------ INFORMATION GIVEN ------

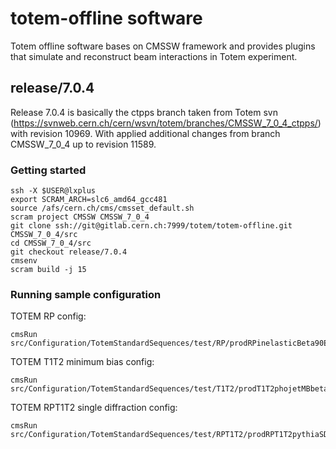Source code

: # totem-offline software

Totem offline software bases on CMSSW framework and provides plugins that 
simulate and reconstruct beam interactions in Totem experiment. 


## release/7.0.4

Release 7.0.4 is basically the ctpps branch taken from Totem svn (https://svnweb.cern.ch/cern/wsvn/totem/branches/CMSSW_7_0_4_ctpps/)
with revision 10969. With applied additional changes from branch CMSSW_7_0_4 up to revision 11589.

### Getting started

```
ssh -X $USER@lxplus
export SCRAM_ARCH=slc6_amd64_gcc481
source /afs/cern.ch/cms/cmsset_default.sh
scram project CMSSW CMSSW_7_0_4
git clone ssh://git@gitlab.cern.ch:7999/totem/totem-offline.git CMSSW_7_0_4/src
cd CMSSW_7_0_4/src
git checkout release/7.0.4
cmsenv
scram build -j 15
```

### Running sample configuration

TOTEM RP config:
```
cmsRun src/Configuration/TotemStandardSequences/test/RP/prodRPinelasticBeta90Energy6500GeV_cfg.py
```

TOTEM T1T2 minimum bias config:
```
cmsRun src/Configuration/TotemStandardSequences/test/T1T2/prodT1T2phojetMBbeta90energy6500eV_cfg.py
```

TOTEM RPT1T2 single diffraction config:
```
cmsRun src/Configuration/TotemStandardSequences/test/RPT1T2/prodRPT1T2pythiaSDbeta90energy6500GeV_cfg.py
```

------

> [EXERCISE GOAL]
Each line in the records that carries "cmsRun" must be copied out.

> [EXPECTED ANSWER]
cmsRun src/Configuration/TotemStandardSequences/test/RP/prodRPinelasticBeta90Energy6500GeV_cfg.py
cmsRun src/Configuration/TotemStandardSequences/test/T1T2/prodT1T2phojetMBbeta90energy6500eV_cfg.py
cmsRun src/Configuration/TotemStandardSequences/test/RPT1T2/prodRPT1T2pythiaSDbeta90energy6500GeV_cfg.py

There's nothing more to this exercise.